Entries taken from a collection
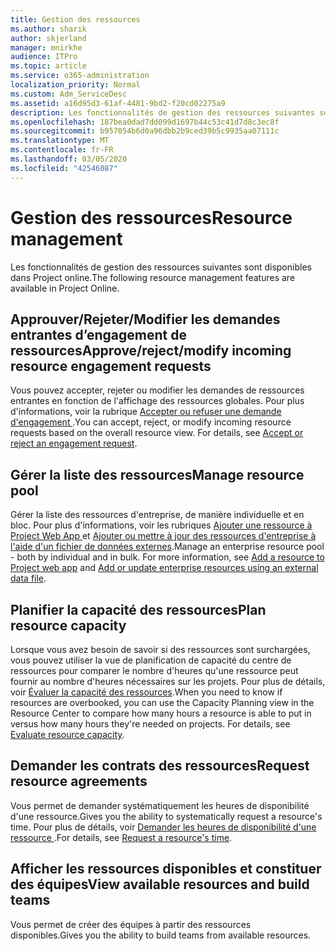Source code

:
 ```yaml
---
title: Gestion des ressources
ms.author: sharik
author: skjerland
manager: mnirkhe
audience: ITPro
ms.topic: article
ms.service: o365-administration
localization_priority: Normal
ms.custom: Adm_ServiceDesc
ms.assetid: a16d95d3-61af-4481-9bd2-f20cd02275a9
description: Les fonctionnalités de gestion des ressources suivantes sont disponibles dans Project online.
ms.openlocfilehash: 187bea0dad7dd099d1697b44c53c41d7d8c3ec8f
ms.sourcegitcommit: b957054b6d0a96dbb2b9ced39b5c9935aa07111c
ms.translationtype: MT
ms.contentlocale: fr-FR
ms.lasthandoff: 03/05/2020
ms.locfileid: "42546087"
---
```

# <a name="resource-management"></a><span data-ttu-id="d3790-103">Gestion des ressources</span><span class="sxs-lookup"><span data-stu-id="d3790-103">Resource management</span></span>

<span data-ttu-id="d3790-104">Les fonctionnalités de gestion des ressources suivantes sont disponibles dans Project online.</span><span class="sxs-lookup"><span data-stu-id="d3790-104">The following resource management features are available in Project Online.</span></span>
  
## <a name="approverejectmodify-incoming-resource-engagement-requests"></a><span data-ttu-id="d3790-105">Approuver/Rejeter/Modifier les demandes entrantes d’engagement de ressources</span><span class="sxs-lookup"><span data-stu-id="d3790-105">Approve/reject/modify incoming resource engagement requests</span></span>

<span data-ttu-id="d3790-p101">Vous pouvez accepter, rejeter ou modifier les demandes de ressources entrantes en fonction de l'affichage des ressources globales. Pour plus d'informations, voir la rubrique [Accepter ou refuser une demande d'engagement ](https://go.microsoft.com/fwlink/?LinkID=823659&amp;clcid=0x409).</span><span class="sxs-lookup"><span data-stu-id="d3790-p101">You can accept, reject, or modify incoming resource requests based on the overall resource view. For details, see [Accept or reject an engagement request](https://go.microsoft.com/fwlink/?LinkID=823659&amp;clcid=0x409).</span></span>
  
## <a name="manage-resource-pool"></a><span data-ttu-id="d3790-108">Gérer la liste des ressources</span><span class="sxs-lookup"><span data-stu-id="d3790-108">Manage resource pool</span></span>

<span data-ttu-id="d3790-p102">Gérer la liste des ressources d'entreprise, de manière individuelle et en bloc. Pour plus d'informations, voir les rubriques [Ajouter une ressource à Project Web App ](https://go.microsoft.com/fwlink/?LinkID=823660&amp;clcid=0x409) et [Ajouter ou mettre à jour des ressources d'entreprise à l'aide d'un fichier de données externes](https://go.microsoft.com/fwlink/?LinkID=823661&amp;clcid=0x409).</span><span class="sxs-lookup"><span data-stu-id="d3790-p102">Manage an enterprise resource pool - both by individual and in bulk. For more information, see [Add a resource to Project web app](https://go.microsoft.com/fwlink/?LinkID=823660&amp;clcid=0x409) and [Add or update enterprise resources using an external data file](https://go.microsoft.com/fwlink/?LinkID=823661&amp;clcid=0x409).</span></span>
  
## <a name="plan-resource-capacity"></a><span data-ttu-id="d3790-111">Planifier la capacité des ressources</span><span class="sxs-lookup"><span data-stu-id="d3790-111">Plan resource capacity</span></span>

<span data-ttu-id="d3790-p103">Lorsque vous avez besoin de savoir si des ressources sont surchargées, vous pouvez utiliser la vue de planification de capacité du centre de ressources pour comparer le nombre d'heures qu'une ressource peut fournir au nombre d'heures nécessaires sur les projets. Pour plus de détails, voir [Évaluer la capacité des ressources](https://go.microsoft.com/fwlink/?LinkID=823662&amp;clcid=0x409).</span><span class="sxs-lookup"><span data-stu-id="d3790-p103">When you need to know if resources are overbooked, you can use the Capacity Planning view in the Resource Center to compare how many hours a resource is able to put in versus how many hours they're needed on projects. For details, see [Evaluate resource capacity](https://go.microsoft.com/fwlink/?LinkID=823662&amp;clcid=0x409).</span></span>
  
## <a name="request-resource-agreements"></a><span data-ttu-id="d3790-114">Demander les contrats des ressources</span><span class="sxs-lookup"><span data-stu-id="d3790-114">Request resource agreements</span></span>

<span data-ttu-id="d3790-115">Vous permet de demander systématiquement les heures de disponibilité d'une ressource.</span><span class="sxs-lookup"><span data-stu-id="d3790-115">Gives you the ability to systematically request a resource's time.</span></span> <span data-ttu-id="d3790-116">Pour plus de détails, voir [Demander les heures de disponibilité d'une ressource ](https://go.microsoft.com/fwlink/?LinkID=823663&amp;clcid=0x409).</span><span class="sxs-lookup"><span data-stu-id="d3790-116">For details, see [Request a resource's time](https://go.microsoft.com/fwlink/?LinkID=823663&amp;clcid=0x409).</span></span>
  
## <a name="view-available-resources-and-build-teams"></a><span data-ttu-id="d3790-117">Afficher les ressources disponibles et constituer des équipes</span><span class="sxs-lookup"><span data-stu-id="d3790-117">View available resources and build teams</span></span>

<span data-ttu-id="d3790-118">Vous permet de créer des équipes à partir des ressources disponibles.</span><span class="sxs-lookup"><span data-stu-id="d3790-118">Gives you the ability to build teams from available resources.</span></span>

= What is being asked =
A single number is the whole answer here: the number of lines in the data containing "équipes".

= Result of the task =
2